BEGIN AVAILABLE DATA
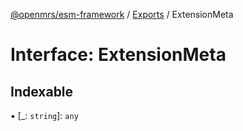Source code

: [@openmrs/esm-framework](../API.md) / [Exports](../modules.md) / ExtensionMeta

# Interface: ExtensionMeta

## Indexable

▪ [_: `string`]: `any`
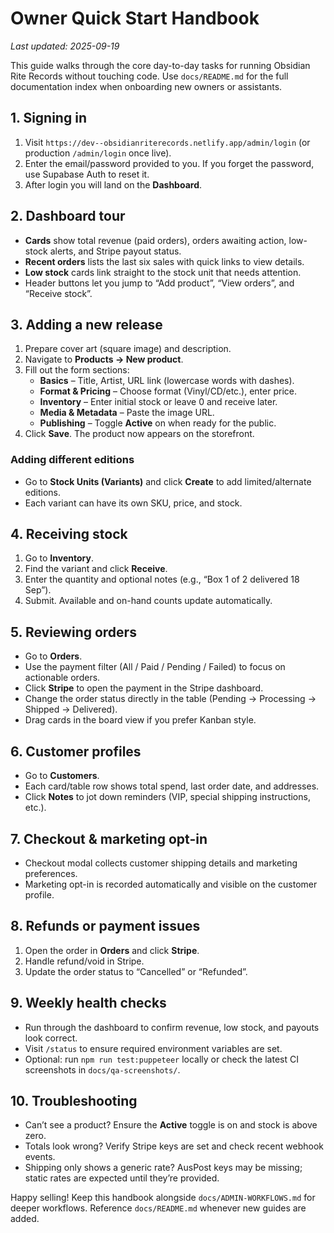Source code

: # Owner Quick Start Handbook

_Last updated: 2025-09-19_

This guide walks through the core day-to-day tasks for running Obsidian Rite Records without touching code. Use `docs/README.md` for the full documentation index when onboarding new owners or assistants.

## 1. Signing in
1. Visit `https://dev--obsidianriterecords.netlify.app/admin/login` (or production `/admin/login` once live).
2. Enter the email/password provided to you. If you forget the password, use Supabase Auth to reset it.
3. After login you will land on the **Dashboard**.

## 2. Dashboard tour
- **Cards** show total revenue (paid orders), orders awaiting action, low-stock alerts, and Stripe payout status.
- **Recent orders** lists the last six sales with quick links to view details.
- **Low stock** cards link straight to the stock unit that needs attention.
- Header buttons let you jump to “Add product”, “View orders”, and “Receive stock”.

## 3. Adding a new release
1. Prepare cover art (square image) and description.
2. Navigate to **Products → New product**.
3. Fill out the form sections:
   - **Basics** – Title, Artist, URL link (lowercase words with dashes).
   - **Format & Pricing** – Choose format (Vinyl/CD/etc.), enter price.
   - **Inventory** – Enter initial stock or leave 0 and receive later.
   - **Media & Metadata** – Paste the image URL.
   - **Publishing** – Toggle **Active** on when ready for the public.
4. Click **Save**. The product now appears on the storefront.

### Adding different editions
- Go to **Stock Units (Variants)** and click **Create** to add limited/alternate editions.
- Each variant can have its own SKU, price, and stock.

## 4. Receiving stock
1. Go to **Inventory**.
2. Find the variant and click **Receive**.
3. Enter the quantity and optional notes (e.g., “Box 1 of 2 delivered 18 Sep”).
4. Submit. Available and on-hand counts update automatically.

## 5. Reviewing orders
- Go to **Orders**.
- Use the payment filter (All / Paid / Pending / Failed) to focus on actionable orders.
- Click **Stripe** to open the payment in the Stripe dashboard.
- Change the order status directly in the table (Pending → Processing → Shipped → Delivered).
- Drag cards in the board view if you prefer Kanban style.

## 6. Customer profiles
- Go to **Customers**.
- Each card/table row shows total spend, last order date, and addresses.
- Click **Notes** to jot down reminders (VIP, special shipping instructions, etc.).

## 7. Checkout & marketing opt-in
- Checkout modal collects customer shipping details and marketing preferences.
- Marketing opt-in is recorded automatically and visible on the customer profile.

## 8. Refunds or payment issues
1. Open the order in **Orders** and click **Stripe**.
2. Handle refund/void in Stripe.
3. Update the order status to “Cancelled” or “Refunded”.

## 9. Weekly health checks
- Run through the dashboard to confirm revenue, low stock, and payouts look correct.
- Visit `/status` to ensure required environment variables are set.
- Optional: run `npm run test:puppeteer` locally or check the latest CI screenshots in `docs/qa-screenshots/`.

## 10. Troubleshooting
- Can’t see a product? Ensure the **Active** toggle is on and stock is above zero.
- Totals look wrong? Verify Stripe keys are set and check recent webhook events.
- Shipping only shows a generic rate? AusPost keys may be missing; static rates are expected until they’re provided.

Happy selling! Keep this handbook alongside `docs/ADMIN-WORKFLOWS.md` for deeper workflows. Reference `docs/README.md` whenever new guides are added.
END AVAILABLE DATA
#### EXERCISE DESCRIPTION
Here the job is to set down exactly the lines of the material above that fall between the one with "4. Submit. Available" and the one with "- Click **Stripe**", inclusive, and nothing beyond them.

#### EXPECTED OUTPUT
4. Submit. Available and on-hand counts update automatically.

## 5. Reviewing orders
- Go to **Orders**.
- Use the payment filter (All / Paid / Pending / Failed) to focus on actionable orders.
- Click **Stripe** to open the payment in the Stripe dashboard.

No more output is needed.